-- RECORDS FOR THIS TASK --

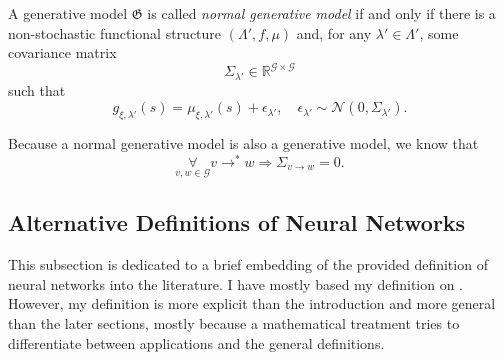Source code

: \documentclass[a4paper,11pt]{report}
\begin{document}
\begin{Def}
A generative model $\mathfrak{G}$ is called \emph{normal generative model} if and only if there is a non-stochastic functional structure $(\Lambda',f,\mu)$ and, for any $\lambda'\in\Lambda'$, some covariance matrix
\[
\Sigma_{\lambda'}\in\mathbb{R}^{\mathcal{G}\times\mathcal{G}}
\]
such that
\[
g_{\xi,\lambda'}(s)=\mu_{\xi,\lambda'}(s)+\epsilon_{\lambda'},
\quad
\epsilon_{\lambda'}\sim\mathcal{N}(0,\Sigma_{\lambda'}).
\]
\end{Def}

\begin{Par}
Because a normal generative model is also a generative model, we know that
\[
\underset{v,w\in\mathcal{G}}{\forall}v\to^* w\Rightarrow\Sigma_{v\to w}=0.
\]
\end{Par}

\subsection{Alternative Definitions of Neural Networks}\label{subsec:theory-structure-other}

\begin{Par}
This subsection is dedicated to a brief embedding of the provided definition of neural networks into the literature. I have mostly based my definition on \cite{Rojas1996}. However, my definition is more explicit than the introduction and more general than the later sections, mostly because a mathematical treatment tries to differentiate between applications and the general definitions.
\end{Par}
\end{document}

-- TO DO --
Leaving out the pictures, return the records exactly as given.

-- RESPONSE AREA --
Source code

: \documentclass[a4paper,11pt]{report}
\begin{document}
\begin{Def}
A generative model $\mathfrak{G}$ is called \emph{normal generative model} if and only if there is a non-stochastic functional structure $(\Lambda',f,\mu)$ and, for any $\lambda'\in\Lambda'$, some covariance matrix
\[
\Sigma_{\lambda'}\in\mathbb{R}^{\mathcal{G}\times\mathcal{G}}
\]
such that
\[
g_{\xi,\lambda'}(s)=\mu_{\xi,\lambda'}(s)+\epsilon_{\lambda'},
\quad
\epsilon_{\lambda'}\sim\mathcal{N}(0,\Sigma_{\lambda'}).
\]
\end{Def}

\begin{Par}
Because a normal generative model is also a generative model, we know that
\[
\underset{v,w\in\mathcal{G}}{\forall}v\to^* w\Rightarrow\Sigma_{v\to w}=0.
\]
\end{Par}

\subsection{Alternative Definitions of Neural Networks}\label{subsec:theory-structure-other}

\begin{Par}
This subsection is dedicated to a brief embedding of the provided definition of neural networks into the literature. I have mostly based my definition on \cite{Rojas1996}. However, my definition is more explicit than the introduction and more general than the later sections, mostly because a mathematical treatment tries to differentiate between applications and the general definitions.
\end{Par}
\end{document}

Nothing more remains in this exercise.